[Opening Data to use section]
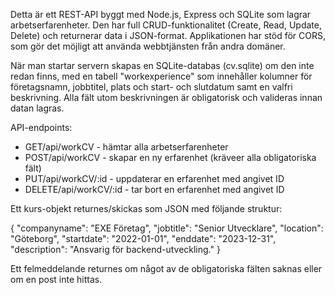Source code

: Detta är ett REST-API byggt med Node.js, Express och SQLite som lagrar arbetserfarenheter. Den har full CRUD-funktionalitet (Create, Read, Update, Delete) och returnerar data i JSON-format. Applikationen har stöd för CORS, som gör det möjligt att använda webbtjänsten från andra domäner. 

När man startar servern skapas en SQLite-databas (cv.sqlite) om den inte redan finns, med en tabell "workexperience" som innehåller kolumner för företagsnamn, jobbtitel, plats och start- och slutdatum samt en valfri beskrivning. Alla fält utom beskrivningen är obligatorisk och valideras innan datan lagras. 

API-endpoints:
- GET/api/workCV - hämtar alla arbetserfarenheter
- POST/api/workCV - skapar en ny erfarenhet (kräveer alla obligatoriska fält)
- PUT/api/workCV/:id - uppdaterar en erfarenhet med angivet ID
- DELETE/api/workCV/:id - tar bort en erfarenhet med angivet ID

Ett kurs-objekt returnes/skickas som JSON med följande struktur:

{
  "companyname": "EXE Företag",
  "jobtitle": "Senior Utvecklare",
  "location": "Göteborg",
  "startdate": "2022-01-01",
  "enddate": "2023-12-31",
  "description": "Ansvarig för backend-utveckling."
}

Ett felmeddelande returnes om något av de obligatoriska fälten saknas eller om en post inte hittas.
[Closing Data to use section]
#### Exercise requirements:
Among the lines above, find those with the word "obligatoriska". Copy them.

#### Answer section:
- POST/api/workCV - skapar en ny erfarenhet (kräveer alla obligatoriska fält)
Ett felmeddelande returnes om något av de obligatoriska fälten saknas eller om en post inte hittas.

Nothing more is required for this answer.